WORK TO BE COMPLETED
Among the lines below, copy each one in which "Android" appears.

[Source texts of formatted documents]
§ §

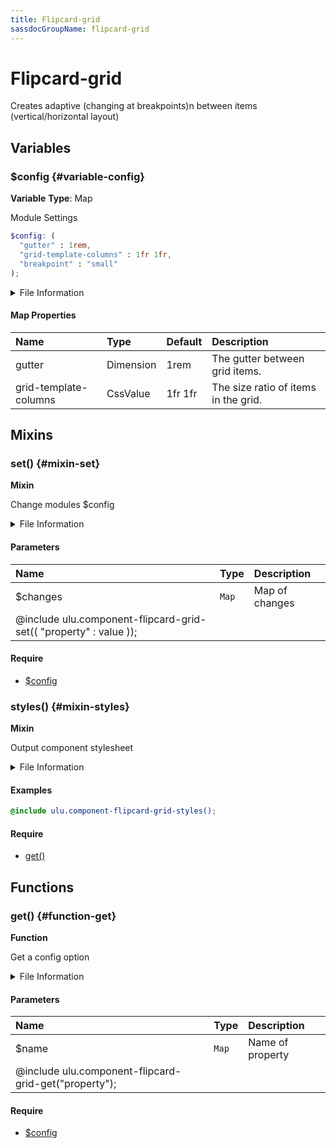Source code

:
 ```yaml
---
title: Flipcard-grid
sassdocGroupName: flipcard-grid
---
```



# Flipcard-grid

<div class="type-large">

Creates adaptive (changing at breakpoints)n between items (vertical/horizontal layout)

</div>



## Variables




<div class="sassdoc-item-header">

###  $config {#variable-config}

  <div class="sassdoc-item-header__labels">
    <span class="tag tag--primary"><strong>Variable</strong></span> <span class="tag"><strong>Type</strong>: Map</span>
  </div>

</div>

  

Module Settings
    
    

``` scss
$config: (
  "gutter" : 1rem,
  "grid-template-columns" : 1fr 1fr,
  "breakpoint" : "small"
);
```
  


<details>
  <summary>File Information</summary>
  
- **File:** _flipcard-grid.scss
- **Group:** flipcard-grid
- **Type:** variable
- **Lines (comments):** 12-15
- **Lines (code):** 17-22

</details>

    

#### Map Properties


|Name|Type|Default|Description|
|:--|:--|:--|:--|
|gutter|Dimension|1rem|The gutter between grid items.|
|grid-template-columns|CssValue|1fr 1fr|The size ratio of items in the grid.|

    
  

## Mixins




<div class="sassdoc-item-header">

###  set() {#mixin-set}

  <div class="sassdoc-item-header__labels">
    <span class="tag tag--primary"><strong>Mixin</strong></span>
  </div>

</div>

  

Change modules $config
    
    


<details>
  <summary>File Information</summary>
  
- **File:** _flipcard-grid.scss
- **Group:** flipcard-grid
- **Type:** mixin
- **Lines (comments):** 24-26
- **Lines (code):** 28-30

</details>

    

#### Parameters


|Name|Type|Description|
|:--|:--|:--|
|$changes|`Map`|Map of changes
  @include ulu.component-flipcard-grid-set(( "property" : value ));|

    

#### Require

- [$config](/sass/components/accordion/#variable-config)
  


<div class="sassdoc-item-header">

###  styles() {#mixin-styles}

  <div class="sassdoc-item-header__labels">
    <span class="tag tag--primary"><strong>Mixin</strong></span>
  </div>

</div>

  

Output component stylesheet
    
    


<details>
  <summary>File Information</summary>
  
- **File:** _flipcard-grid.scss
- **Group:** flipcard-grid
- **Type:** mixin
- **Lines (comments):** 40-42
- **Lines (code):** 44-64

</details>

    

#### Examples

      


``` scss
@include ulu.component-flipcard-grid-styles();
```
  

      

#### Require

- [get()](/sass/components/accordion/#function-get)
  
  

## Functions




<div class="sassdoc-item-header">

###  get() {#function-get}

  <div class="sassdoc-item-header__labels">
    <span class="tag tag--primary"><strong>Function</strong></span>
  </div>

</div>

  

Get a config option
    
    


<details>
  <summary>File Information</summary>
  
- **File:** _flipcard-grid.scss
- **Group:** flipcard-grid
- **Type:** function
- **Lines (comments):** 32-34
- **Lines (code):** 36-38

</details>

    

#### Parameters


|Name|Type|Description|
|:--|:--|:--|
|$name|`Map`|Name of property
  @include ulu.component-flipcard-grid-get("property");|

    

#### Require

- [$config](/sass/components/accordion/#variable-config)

§ §

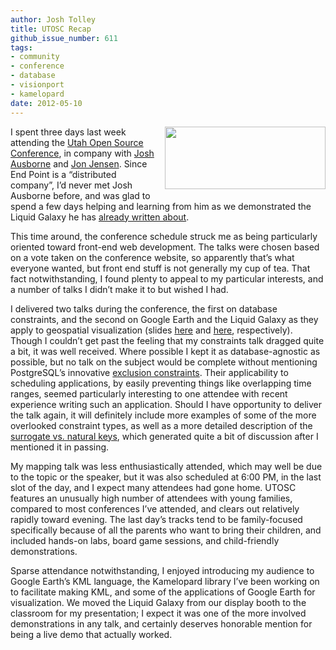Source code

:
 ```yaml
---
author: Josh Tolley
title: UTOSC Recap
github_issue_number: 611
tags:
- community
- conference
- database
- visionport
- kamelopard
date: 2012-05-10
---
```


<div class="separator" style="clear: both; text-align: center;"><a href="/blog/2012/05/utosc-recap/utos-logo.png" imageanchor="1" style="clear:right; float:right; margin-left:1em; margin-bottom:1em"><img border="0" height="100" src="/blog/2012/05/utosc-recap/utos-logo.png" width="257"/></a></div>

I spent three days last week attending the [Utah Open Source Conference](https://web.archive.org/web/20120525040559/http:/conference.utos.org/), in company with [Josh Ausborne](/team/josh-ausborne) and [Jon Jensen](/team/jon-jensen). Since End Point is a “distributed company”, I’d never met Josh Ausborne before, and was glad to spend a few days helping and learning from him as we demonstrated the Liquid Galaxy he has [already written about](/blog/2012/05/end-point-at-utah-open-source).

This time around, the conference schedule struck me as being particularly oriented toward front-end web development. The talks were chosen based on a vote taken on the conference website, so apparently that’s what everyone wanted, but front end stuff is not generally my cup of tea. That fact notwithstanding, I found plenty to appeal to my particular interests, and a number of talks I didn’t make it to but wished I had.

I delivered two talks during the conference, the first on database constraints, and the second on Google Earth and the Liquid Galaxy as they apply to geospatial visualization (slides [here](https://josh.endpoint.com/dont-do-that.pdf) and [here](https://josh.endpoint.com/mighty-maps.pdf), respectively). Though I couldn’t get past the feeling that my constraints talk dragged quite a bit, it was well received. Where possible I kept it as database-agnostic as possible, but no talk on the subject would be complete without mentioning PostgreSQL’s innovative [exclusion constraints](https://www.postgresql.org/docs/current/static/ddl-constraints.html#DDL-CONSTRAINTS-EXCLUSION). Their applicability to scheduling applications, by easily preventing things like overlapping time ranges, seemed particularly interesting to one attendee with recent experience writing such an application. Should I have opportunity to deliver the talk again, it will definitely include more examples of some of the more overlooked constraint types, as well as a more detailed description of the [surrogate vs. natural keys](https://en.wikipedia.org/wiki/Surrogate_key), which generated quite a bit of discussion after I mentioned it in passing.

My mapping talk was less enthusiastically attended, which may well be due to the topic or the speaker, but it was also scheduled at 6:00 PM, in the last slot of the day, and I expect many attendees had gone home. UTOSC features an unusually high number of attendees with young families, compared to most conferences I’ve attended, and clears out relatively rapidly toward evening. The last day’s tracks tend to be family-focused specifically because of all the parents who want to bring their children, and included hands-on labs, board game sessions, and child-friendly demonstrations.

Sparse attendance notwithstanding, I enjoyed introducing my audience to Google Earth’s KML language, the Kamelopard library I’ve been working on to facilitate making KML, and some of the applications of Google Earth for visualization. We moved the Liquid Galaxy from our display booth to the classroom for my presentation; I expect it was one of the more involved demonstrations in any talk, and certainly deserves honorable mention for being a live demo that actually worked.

§ §

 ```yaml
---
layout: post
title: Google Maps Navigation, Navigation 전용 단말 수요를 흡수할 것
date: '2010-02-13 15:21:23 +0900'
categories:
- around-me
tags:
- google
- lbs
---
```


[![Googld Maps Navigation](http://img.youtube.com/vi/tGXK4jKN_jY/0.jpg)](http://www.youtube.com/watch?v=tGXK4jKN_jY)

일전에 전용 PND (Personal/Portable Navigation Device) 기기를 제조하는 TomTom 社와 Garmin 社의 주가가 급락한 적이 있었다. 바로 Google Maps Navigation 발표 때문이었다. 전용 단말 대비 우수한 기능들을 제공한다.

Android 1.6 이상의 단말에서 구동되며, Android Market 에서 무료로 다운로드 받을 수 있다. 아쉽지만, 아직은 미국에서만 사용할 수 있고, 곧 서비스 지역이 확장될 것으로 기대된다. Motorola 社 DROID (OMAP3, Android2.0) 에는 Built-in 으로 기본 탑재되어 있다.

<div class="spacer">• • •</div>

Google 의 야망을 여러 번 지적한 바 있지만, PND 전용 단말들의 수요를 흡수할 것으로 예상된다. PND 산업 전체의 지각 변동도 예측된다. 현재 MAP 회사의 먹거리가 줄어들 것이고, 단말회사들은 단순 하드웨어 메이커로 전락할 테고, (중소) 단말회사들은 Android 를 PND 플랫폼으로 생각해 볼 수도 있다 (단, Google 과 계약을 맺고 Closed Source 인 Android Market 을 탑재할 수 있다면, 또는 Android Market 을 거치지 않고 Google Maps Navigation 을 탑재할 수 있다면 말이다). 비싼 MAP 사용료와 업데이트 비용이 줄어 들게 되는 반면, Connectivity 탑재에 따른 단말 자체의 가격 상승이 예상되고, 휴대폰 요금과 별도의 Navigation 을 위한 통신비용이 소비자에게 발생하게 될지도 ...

§ §

ANSWER TO THIS PROBLEM
Android 1.6 이상의 단말에서 구동되며, Android Market 에서 무료로 다운로드 받을 수 있다. 아쉽지만, 아직은 미국에서만 사용할 수 있고, 곧 서비스 지역이 확장될 것으로 기대된다. Motorola 社 DROID (OMAP3, Android2.0) 에는 Built-in 으로 기본 탑재되어 있다.
Google 의 야망을 여러 번 지적한 바 있지만, PND 전용 단말들의 수요를 흡수할 것으로 예상된다. PND 산업 전체의 지각 변동도 예측된다. 현재 MAP 회사의 먹거리가 줄어들 것이고, 단말회사들은 단순 하드웨어 메이커로 전락할 테고, (중소) 단말회사들은 Android 를 PND 플랫폼으로 생각해 볼 수도 있다 (단, Google 과 계약을 맺고 Closed Source 인 Android Market 을 탑재할 수 있다면, 또는 Android Market 을 거치지 않고 Google Maps Navigation 을 탑재할 수 있다면 말이다). 비싼 MAP 사용료와 업데이트 비용이 줄어 들게 되는 반면, Connectivity 탑재에 따른 단말 자체의 가격 상승이 예상되고, 휴대폰 요금과 별도의 Navigation 을 위한 통신비용이 소비자에게 발생하게 될지도 ...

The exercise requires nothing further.